The magic in this book is so unique as well. I honestly can’t remember another book that’s even slightly similar to it. Maggie’s use of it includes origami, which I thought was so cool, and i’m saying this as someone who can barely fold a paper airplane.

Most of all, I just really loved how complete I felt the world was. I was living in this world of magic, origami, and wonderful animals. And most of all, Maggie is written as a teenager. A wonderfully brilliant, talented and funny teenager. It’s so great to see YA books where the teenager is visibly her age with the mistakes that come along with it, but she’s also brave and independent. It’s hard to encompass all my feelings about this book into a review. And this weird, magical little book might not be for everyone. But if you love fantasy, animals and fun, believable characters, you should definitely give this a try.

4 Stars

About Robin McKinley

Born in her mother’s hometown of Warren, Ohio, Robin McKinley grew up an only child with a father in the United States Navy. She moved around frequently as a child and read copiously; she credits this background with the inspiration for her stories.
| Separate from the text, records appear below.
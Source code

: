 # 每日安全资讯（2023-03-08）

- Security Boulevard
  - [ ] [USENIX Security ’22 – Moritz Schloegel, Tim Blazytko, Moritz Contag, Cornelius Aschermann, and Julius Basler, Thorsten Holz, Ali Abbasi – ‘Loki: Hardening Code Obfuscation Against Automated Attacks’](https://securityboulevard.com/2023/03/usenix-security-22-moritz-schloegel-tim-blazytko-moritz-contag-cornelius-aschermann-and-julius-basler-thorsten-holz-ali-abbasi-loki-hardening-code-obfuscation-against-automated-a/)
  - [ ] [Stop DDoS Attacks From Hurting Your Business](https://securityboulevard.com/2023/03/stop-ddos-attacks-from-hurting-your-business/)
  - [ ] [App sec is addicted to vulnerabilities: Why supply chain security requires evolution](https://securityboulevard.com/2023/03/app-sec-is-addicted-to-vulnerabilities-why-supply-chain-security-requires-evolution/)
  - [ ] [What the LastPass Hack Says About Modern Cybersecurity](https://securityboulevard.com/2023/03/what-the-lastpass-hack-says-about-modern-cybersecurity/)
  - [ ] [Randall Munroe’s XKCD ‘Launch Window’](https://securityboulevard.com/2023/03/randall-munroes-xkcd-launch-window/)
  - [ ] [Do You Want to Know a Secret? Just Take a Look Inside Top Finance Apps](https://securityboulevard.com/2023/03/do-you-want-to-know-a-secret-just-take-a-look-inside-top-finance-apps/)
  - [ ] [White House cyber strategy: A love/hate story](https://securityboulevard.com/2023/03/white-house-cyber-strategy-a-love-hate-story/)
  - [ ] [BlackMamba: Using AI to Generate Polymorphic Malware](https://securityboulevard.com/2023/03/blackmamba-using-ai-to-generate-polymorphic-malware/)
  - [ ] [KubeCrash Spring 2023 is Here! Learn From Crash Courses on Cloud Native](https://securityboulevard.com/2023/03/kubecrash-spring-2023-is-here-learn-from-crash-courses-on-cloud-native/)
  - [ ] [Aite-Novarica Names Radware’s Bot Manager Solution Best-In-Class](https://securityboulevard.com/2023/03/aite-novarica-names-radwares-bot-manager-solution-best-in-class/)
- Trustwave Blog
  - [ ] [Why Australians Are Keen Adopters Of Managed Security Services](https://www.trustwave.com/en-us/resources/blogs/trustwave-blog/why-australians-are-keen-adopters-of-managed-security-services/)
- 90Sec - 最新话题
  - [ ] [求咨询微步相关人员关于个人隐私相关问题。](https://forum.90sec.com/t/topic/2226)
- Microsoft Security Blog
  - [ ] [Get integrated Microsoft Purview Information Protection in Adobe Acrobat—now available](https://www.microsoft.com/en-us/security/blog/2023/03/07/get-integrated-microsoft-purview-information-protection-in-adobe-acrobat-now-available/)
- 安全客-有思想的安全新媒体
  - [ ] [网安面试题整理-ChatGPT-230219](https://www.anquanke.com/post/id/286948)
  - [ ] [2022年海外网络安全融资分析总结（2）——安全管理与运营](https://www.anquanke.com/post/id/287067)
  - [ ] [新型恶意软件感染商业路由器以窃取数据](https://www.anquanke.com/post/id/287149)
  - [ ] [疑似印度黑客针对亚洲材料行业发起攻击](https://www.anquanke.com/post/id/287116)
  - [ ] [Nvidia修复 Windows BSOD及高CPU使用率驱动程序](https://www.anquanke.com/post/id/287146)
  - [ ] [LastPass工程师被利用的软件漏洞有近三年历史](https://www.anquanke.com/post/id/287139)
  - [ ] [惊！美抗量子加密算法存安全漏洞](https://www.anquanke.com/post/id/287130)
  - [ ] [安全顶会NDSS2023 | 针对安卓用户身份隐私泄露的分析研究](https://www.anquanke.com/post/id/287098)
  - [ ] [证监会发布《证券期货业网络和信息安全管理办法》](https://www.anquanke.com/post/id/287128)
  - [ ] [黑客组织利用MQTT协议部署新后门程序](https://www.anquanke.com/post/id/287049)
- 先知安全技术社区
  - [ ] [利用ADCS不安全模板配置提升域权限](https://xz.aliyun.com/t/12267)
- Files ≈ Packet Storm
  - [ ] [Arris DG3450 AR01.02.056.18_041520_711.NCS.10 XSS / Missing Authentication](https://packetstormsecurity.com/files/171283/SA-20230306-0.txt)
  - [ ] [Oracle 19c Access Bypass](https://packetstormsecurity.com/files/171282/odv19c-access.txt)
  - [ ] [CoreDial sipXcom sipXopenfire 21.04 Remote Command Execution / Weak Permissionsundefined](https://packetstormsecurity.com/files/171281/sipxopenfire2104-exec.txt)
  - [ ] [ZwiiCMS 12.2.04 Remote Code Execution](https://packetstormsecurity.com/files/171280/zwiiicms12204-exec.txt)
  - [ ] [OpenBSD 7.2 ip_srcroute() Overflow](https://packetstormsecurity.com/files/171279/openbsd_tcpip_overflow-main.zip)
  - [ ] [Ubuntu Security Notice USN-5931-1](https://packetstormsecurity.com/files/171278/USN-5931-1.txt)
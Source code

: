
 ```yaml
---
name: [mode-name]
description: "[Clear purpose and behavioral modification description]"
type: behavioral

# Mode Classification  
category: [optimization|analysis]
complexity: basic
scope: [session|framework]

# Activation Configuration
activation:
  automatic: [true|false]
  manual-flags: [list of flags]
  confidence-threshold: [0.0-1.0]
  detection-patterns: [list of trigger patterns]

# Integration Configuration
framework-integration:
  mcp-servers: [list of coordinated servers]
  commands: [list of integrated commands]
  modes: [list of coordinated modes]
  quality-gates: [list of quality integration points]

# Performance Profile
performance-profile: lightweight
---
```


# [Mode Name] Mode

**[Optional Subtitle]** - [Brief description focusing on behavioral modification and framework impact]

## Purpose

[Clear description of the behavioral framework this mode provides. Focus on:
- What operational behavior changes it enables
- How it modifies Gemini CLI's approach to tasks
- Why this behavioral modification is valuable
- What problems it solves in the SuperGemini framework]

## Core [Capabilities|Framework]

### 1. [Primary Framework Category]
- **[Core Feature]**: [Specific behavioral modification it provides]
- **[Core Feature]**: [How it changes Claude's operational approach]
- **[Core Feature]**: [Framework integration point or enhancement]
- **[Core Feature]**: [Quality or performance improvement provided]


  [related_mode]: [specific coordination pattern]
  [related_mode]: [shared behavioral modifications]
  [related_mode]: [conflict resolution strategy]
Her passion for reading was one of the most constant things in her childhood, so she began to remember events, places, and time periods by what books she read where. For example, she read Andrew Lang’s Blue Fairy Book for the first time in California; The Chronicles of Narnia for the first time in New York; The Lord of the Rings for the first time in Japan; The Once and Future King for the first time in Maine. She still uses books to keep track of her life.

McKinley attended Gould Academy, a preparatory school in Bethel, Maine, and Dickinson College in 1970-1972. In 1975, she was graduated summa cum laude from Bowdoin College. In 1978, her first novel, Beauty, was accepted by the first publisher she sent it to, and she began her writing career, at age 26. At the time she was living in Brunswick, Maine. Since then she has lived in Boston, on a horse farm in Eastern Massachusetts, in New York City, in Blue Hill, Maine, and now in Hampshire, England, with her husband Peter Dickinson (also a writer, and with whom she co-wrote Water: Tales of Elemental Spirits in 2001) and two lurchers (crossbred sighthounds).

Over the years she has worked as an editor and transcriber (1972-73), research assistant (1976-77), bookstore clerk (1978), teacher and counselor (1978-79), editorial assistant (1979-81), barn manager (1981-82), free-lance editor (1982-85), and full-time writer. Other than writing and reading books, she divides her time mainly between walking her “hellhounds,” gardening, cooking, playing the piano, homeopathy, change ringing, and keeping her blog.